George Wilbur Waters (January 9, 1916 – January 11, 2003) was an American pioneer in the credit card industry who is credited with transforming the American Express Card into a global brand and the flagship product of the American Express Company. Upon his retirement from American Express in 1980, Waters was bestowed with the title, "Father of the American Express Card".

==Early career==
George Waters graduated from Indiana University in 1938 and was hired by IBM in its sales and marketing program. During World War II, he joined the US Army Air Forces where he served as Deputy Chief of Staff in the Office of Statistical Control. During the war, Waters led a team that used some of the earliest computers to keep track of planes, the weather and results of combat missions. Many noted postwar executives came out of the Office of Statistical Control, including Robert S. McNamara and others who became known as the Whiz Kids.

After the war, Waters served as the President of the Massachusetts Steamship Authority, a ferry service between Cape Cod, Martha's Vineyard and Nantucket. Waters eventually sold the business to the Commonwealth of Massachusetts. He went on to become an Executive Vice President in charge of marketing at Colonial Stores, an Atlanta-based supermarket chain.

==American Express==
American Express entered the credit card industry in 1958 with its own product, a purple charge card for travel and entertainment expenses. By the time Waters was hired in 1961, The American Express Card was number two in the industry behind Diners Club, still unprofitable, and management was unsure about what to do with the business. They considered merging with Diners Club and also forming a joint venture with Hilton Hotels. The card at that time was primarily accepted in restaurants, as hotels, car rental companies and airlines were either reluctant to accept credit cards or issued their own cards.

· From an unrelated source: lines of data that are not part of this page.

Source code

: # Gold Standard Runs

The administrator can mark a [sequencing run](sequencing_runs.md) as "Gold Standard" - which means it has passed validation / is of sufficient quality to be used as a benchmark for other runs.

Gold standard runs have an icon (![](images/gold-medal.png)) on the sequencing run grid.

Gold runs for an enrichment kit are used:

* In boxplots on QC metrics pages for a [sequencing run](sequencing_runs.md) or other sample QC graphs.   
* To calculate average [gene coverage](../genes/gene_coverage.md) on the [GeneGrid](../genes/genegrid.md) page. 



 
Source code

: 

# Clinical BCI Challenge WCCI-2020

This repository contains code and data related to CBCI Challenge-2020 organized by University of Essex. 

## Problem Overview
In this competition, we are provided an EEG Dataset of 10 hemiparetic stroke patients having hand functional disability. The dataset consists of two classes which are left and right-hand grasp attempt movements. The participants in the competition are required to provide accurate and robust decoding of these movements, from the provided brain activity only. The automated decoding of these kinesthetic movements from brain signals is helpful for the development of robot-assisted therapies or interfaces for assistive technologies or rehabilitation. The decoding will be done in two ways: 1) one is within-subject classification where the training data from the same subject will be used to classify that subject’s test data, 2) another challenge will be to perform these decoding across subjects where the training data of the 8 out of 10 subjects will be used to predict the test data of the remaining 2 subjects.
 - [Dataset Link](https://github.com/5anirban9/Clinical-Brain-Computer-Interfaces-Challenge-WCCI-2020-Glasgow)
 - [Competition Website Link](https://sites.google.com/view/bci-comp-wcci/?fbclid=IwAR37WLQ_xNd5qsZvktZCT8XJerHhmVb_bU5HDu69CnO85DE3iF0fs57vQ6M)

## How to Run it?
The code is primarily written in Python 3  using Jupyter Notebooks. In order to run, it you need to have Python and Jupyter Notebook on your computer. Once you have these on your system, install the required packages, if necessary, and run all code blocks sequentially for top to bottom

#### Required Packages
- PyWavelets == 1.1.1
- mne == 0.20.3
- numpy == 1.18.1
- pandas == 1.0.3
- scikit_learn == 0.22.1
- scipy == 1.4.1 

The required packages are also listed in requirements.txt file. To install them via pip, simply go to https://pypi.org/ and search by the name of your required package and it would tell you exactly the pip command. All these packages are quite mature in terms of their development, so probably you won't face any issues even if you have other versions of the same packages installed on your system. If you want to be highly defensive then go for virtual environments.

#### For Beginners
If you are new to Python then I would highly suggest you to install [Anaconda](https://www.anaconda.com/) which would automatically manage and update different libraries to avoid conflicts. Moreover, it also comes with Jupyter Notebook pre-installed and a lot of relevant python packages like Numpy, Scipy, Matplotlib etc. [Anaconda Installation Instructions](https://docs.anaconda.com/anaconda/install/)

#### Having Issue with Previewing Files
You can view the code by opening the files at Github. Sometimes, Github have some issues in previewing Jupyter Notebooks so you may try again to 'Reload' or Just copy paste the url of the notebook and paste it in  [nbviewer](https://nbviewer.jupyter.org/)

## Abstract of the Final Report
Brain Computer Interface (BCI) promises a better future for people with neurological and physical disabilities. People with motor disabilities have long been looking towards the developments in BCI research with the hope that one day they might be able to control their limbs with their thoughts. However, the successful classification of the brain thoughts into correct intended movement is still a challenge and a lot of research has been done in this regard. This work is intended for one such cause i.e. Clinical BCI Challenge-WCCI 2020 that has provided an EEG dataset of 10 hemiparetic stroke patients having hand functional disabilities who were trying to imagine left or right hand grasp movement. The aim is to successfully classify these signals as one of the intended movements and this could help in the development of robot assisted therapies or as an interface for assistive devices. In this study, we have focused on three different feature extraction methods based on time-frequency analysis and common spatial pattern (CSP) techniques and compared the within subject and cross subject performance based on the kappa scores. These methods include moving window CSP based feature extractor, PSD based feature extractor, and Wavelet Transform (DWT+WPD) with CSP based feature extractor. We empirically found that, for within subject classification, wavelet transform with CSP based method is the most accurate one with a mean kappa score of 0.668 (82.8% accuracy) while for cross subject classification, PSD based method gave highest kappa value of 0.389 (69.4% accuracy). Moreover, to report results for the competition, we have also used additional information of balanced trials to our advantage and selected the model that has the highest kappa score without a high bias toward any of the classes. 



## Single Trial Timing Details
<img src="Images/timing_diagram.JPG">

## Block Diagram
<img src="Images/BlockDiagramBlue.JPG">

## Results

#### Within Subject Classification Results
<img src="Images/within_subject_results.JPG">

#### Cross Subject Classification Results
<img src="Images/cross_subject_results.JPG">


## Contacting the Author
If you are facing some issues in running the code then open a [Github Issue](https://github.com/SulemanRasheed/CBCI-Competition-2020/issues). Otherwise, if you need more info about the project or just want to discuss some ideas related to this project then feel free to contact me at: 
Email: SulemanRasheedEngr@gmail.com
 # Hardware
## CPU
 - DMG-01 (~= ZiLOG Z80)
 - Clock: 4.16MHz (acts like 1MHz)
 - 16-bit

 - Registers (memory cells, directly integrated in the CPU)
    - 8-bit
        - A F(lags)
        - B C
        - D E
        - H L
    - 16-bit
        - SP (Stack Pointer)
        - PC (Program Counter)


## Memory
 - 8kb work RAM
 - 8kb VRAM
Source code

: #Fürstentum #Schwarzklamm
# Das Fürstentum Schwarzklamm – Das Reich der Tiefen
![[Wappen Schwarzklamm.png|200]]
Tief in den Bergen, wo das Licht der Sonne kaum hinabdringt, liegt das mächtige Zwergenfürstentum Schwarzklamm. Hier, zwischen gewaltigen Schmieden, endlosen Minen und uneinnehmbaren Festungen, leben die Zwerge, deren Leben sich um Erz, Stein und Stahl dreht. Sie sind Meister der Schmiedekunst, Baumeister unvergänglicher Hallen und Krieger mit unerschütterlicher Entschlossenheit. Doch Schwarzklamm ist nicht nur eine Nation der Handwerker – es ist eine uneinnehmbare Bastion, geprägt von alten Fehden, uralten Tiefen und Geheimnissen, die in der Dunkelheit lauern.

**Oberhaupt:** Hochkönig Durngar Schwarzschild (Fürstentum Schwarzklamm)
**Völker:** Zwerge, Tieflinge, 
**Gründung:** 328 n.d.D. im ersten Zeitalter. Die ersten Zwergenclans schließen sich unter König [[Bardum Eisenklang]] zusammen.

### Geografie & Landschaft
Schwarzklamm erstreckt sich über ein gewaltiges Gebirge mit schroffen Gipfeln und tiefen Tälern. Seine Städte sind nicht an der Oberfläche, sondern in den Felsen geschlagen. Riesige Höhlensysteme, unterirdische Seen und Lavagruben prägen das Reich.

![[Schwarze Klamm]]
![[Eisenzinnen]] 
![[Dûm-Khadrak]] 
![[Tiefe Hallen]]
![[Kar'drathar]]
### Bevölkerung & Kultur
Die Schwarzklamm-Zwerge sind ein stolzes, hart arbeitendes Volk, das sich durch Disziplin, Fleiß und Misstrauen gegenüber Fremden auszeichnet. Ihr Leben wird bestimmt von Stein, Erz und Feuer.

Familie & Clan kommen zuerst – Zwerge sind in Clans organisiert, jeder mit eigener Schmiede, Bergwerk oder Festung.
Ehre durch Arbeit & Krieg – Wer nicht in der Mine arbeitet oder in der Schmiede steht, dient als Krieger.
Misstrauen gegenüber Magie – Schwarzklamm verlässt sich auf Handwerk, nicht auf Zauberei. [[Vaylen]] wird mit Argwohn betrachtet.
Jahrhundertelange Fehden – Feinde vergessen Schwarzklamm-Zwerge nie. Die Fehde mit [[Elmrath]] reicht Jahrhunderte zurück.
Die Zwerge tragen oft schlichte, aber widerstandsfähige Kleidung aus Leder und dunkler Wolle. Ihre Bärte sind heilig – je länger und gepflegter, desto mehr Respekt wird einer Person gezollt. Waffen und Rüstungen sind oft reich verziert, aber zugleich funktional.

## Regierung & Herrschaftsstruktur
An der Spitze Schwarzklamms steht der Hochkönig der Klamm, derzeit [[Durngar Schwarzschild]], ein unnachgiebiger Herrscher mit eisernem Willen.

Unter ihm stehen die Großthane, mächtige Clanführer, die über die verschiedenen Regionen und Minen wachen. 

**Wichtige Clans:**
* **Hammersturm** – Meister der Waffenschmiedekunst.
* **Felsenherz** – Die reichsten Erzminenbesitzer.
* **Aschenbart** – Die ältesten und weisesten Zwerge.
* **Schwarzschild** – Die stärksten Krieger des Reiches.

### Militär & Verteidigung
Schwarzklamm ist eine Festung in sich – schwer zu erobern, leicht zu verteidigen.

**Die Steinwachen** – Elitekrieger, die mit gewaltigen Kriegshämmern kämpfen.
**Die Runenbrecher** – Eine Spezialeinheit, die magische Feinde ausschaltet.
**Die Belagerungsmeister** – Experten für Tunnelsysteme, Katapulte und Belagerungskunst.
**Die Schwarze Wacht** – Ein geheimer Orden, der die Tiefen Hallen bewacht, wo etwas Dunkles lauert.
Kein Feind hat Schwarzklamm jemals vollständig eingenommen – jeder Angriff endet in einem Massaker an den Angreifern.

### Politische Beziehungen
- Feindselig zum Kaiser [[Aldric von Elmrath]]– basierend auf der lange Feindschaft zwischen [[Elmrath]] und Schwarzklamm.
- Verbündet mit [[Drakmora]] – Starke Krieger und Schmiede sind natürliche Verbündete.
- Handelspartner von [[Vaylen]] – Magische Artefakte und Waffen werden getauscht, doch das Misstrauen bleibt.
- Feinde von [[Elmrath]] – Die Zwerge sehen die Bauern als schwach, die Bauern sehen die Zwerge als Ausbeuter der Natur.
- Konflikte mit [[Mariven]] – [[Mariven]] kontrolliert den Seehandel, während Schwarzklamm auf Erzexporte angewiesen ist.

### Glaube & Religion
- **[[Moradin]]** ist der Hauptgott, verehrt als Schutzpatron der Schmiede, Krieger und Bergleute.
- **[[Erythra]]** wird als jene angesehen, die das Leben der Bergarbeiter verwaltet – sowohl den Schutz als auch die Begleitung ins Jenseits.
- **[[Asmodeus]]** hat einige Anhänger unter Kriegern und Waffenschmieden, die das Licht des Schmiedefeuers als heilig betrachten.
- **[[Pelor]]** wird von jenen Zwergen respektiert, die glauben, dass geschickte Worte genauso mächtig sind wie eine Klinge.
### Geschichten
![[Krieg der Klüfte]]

Soon after his arrival in 1961, Waters recognized several problems. The division had grown so fast that internal controls for monitoring card activity and service establishment payments were weak. Too many card members were not paying their bills on time, and the company was not charging enough relative to the services that it was providing to card members and service establishments. Waters' plan for reviving the business was based on positioning the card as a product that was not for everyone. He teamed up with mathematicians at MIT to develop algorithms to track card spending activity that avoided the need for credit limits and allowed card members to establish their own responsible spending patterns. Drawing on his Air Force computer experience, he installed a data processing system that kept track of card activity and improved accounting controls. Next, he terminated card members who were not paying their bills on time – approximately one third of the card base. He then raised the annual card fee to $8.00 from $6.00 and raised the discount rate - the percentage of the sale that the service establishments had to pay American Express – from 3% to 7%. To make the discount rate more palatable to merchants, Waters drew upon his supermarket marketing experience by partnering with merchants in a cooperating advertising program. Waters proposed to give back .5% of all charge card volume to merchants to fund cooperative ads that helped service establishments advertise their products, accompanied by the little blue box Amex logo at the bottom of the advertisement.

The strategy soon worked. On the strength of its advertising and growing list of participating businesses, The American Express Card became profitable by 1962 and in 1964, American Express saw its volume of charged sales surpass Diners Club.

There was still more work to be done. The card was still not widely accepted by airlines and hotels. But Waters soon convinced American Airlines to drop its card and accept the American Express Card. Soon afterwards, all other major airlines followed. Next, Waters negotiated an exclusive arrangement with the American Hotel Association and soon thereafter, the card became broadly accepted at hotels in Europe and throughout the world.

Throughout the 1960s and 1970s, Waters went on to build the brand and expand the franchise globally. He and American Express CEO James D. Robinson commissioned Andrew Kershaw at Ogilvy and Mather to come up with an advertising tag line for the business. Ogilvy came back with the slogans "Do You Know Me" and "Don't leave home without it".

By the time Waters stepped down as Executive Vice President and President of Travel Related Services in 1978, the American Express Card had become accepted at travel establishments internationally. The card had 9.5 million members, generated close to $1 billion in revenue, and accounted for the largest share of the company’s net income. As of 2026, the American Express Card remains the leading profit center for the company.